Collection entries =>
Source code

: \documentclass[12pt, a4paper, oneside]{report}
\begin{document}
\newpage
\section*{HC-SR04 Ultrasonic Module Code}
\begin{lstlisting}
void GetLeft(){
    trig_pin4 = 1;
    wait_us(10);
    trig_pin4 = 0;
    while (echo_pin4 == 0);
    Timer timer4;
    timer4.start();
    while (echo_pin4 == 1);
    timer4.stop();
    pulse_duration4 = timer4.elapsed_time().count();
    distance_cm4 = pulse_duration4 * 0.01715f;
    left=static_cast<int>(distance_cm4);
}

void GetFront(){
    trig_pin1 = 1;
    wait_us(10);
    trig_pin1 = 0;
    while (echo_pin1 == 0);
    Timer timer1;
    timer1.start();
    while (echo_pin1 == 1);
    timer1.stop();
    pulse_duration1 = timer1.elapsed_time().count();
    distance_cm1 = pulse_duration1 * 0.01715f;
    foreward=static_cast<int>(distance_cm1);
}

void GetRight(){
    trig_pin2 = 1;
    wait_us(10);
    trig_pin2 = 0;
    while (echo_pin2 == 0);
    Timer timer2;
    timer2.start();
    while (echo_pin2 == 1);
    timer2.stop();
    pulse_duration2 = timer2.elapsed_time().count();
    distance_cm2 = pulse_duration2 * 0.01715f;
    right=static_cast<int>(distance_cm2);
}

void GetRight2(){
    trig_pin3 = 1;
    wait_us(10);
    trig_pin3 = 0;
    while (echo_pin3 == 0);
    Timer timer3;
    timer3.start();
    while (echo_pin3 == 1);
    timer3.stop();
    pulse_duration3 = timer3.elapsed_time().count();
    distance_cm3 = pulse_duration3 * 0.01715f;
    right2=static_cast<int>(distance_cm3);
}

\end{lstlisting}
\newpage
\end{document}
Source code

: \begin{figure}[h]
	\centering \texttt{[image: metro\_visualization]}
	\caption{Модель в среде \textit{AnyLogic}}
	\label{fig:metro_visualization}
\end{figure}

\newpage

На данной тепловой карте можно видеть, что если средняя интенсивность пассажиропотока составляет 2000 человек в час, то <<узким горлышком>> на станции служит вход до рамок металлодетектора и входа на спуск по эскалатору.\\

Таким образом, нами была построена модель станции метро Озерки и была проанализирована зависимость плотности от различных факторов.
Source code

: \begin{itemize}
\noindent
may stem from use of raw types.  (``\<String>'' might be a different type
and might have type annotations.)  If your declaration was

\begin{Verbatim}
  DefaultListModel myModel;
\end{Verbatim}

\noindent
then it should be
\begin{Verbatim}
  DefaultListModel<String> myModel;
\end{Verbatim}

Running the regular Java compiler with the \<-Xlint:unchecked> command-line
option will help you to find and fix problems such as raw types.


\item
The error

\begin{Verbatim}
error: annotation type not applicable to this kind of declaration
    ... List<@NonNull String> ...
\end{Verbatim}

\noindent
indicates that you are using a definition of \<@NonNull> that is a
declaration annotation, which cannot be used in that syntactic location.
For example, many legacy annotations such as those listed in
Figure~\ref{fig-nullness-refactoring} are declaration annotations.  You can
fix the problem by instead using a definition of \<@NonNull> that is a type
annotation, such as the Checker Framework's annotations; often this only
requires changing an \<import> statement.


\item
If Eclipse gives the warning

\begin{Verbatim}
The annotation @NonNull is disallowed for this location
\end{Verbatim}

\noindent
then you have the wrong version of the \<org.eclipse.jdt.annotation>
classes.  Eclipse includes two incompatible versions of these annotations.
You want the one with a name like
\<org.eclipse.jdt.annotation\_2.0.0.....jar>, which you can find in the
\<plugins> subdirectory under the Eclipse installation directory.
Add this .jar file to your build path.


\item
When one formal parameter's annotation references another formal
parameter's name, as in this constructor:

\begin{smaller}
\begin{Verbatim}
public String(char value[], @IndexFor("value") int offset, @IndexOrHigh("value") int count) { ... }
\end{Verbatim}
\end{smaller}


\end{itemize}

What this task involves => Your task is to retype all the records above with nothing left out.

Task answer =>
Source code

: \documentclass[12pt, a4paper, oneside]{report}
\begin{document}
\newpage
\section*{HC-SR04 Ultrasonic Module Code}
\begin{lstlisting}
void GetLeft(){
    trig_pin4 = 1;
    wait_us(10);
    trig_pin4 = 0;
    while (echo_pin4 == 0);
    Timer timer4;
    timer4.start();
    while (echo_pin4 == 1);
    timer4.stop();
    pulse_duration4 = timer4.elapsed_time().count();
    distance_cm4 = pulse_duration4 * 0.01715f;
    left=static_cast<int>(distance_cm4);
}

void GetFront(){
    trig_pin1 = 1;
    wait_us(10);
    trig_pin1 = 0;
    while (echo_pin1 == 0);
    Timer timer1;
    timer1.start();
    while (echo_pin1 == 1);
    timer1.stop();
    pulse_duration1 = timer1.elapsed_time().count();
    distance_cm1 = pulse_duration1 * 0.01715f;
    foreward=static_cast<int>(distance_cm1);
}

void GetRight(){
    trig_pin2 = 1;
    wait_us(10);
    trig_pin2 = 0;
    while (echo_pin2 == 0);
    Timer timer2;
    timer2.start();
    while (echo_pin2 == 1);
    timer2.stop();
    pulse_duration2 = timer2.elapsed_time().count();
    distance_cm2 = pulse_duration2 * 0.01715f;
    right=static_cast<int>(distance_cm2);
}

void GetRight2(){
    trig_pin3 = 1;
    wait_us(10);
    trig_pin3 = 0;
    while (echo_pin3 == 0);
    Timer timer3;
    timer3.start();
    while (echo_pin3 == 1);
    timer3.stop();
    pulse_duration3 = timer3.elapsed_time().count();
    distance_cm3 = pulse_duration3 * 0.01715f;
    right2=static_cast<int>(distance_cm3);
}

\end{lstlisting}
\newpage
\end{document}
Source code

: \begin{figure}[h]
	\centering \texttt{[image: metro\_visualization]}
	\caption{Модель в среде \textit{AnyLogic}}
	\label{fig:metro_visualization}
\end{figure}

\newpage

На данной тепловой карте можно видеть, что если средняя интенсивность пассажиропотока составляет 2000 человек в час, то <<узким горлышком>> на станции служит вход до рамок металлодетектора и входа на спуск по эскалатору.\\

Таким образом, нами была построена модель станции метро Озерки и была проанализирована зависимость плотности от различных факторов.
Source code

: \begin{itemize}
\noindent
may stem from use of raw types.  (``\<String>'' might be a different type
and might have type annotations.)  If your declaration was

\begin{Verbatim}
  DefaultListModel myModel;
\end{Verbatim}

\noindent
then it should be
\begin{Verbatim}
  DefaultListModel<String> myModel;
\end{Verbatim}

Running the regular Java compiler with the \<-Xlint:unchecked> command-line
option will help you to find and fix problems such as raw types.


\item
The error

\begin{Verbatim}
error: annotation type not applicable to this kind of declaration
    ... List<@NonNull String> ...
\end{Verbatim}

\noindent
indicates that you are using a definition of \<@NonNull> that is a
declaration annotation, which cannot be used in that syntactic location.
For example, many legacy annotations such as those listed in
Figure~\ref{fig-nullness-refactoring} are declaration annotations.  You can
fix the problem by instead using a definition of \<@NonNull> that is a type
annotation, such as the Checker Framework's annotations; often this only
requires changing an \<import> statement.


\item
If Eclipse gives the warning

\begin{Verbatim}
The annotation @NonNull is disallowed for this location
\end{Verbatim}

\noindent
then you have the wrong version of the \<org.eclipse.jdt.annotation>
classes.  Eclipse includes two incompatible versions of these annotations.
You want the one with a name like
\<org.eclipse.jdt.annotation\_2.0.0.....jar>, which you can find in the
\<plugins> subdirectory under the Eclipse installation directory.
Add this .jar file to your build path.


\item
When one formal parameter's annotation references another formal
parameter's name, as in this constructor:

\begin{smaller}
\begin{Verbatim}
public String(char value[], @IndexFor("value") int offset, @IndexOrHigh("value") int count) { ... }
\end{Verbatim}
\end{smaller}


\end{itemize}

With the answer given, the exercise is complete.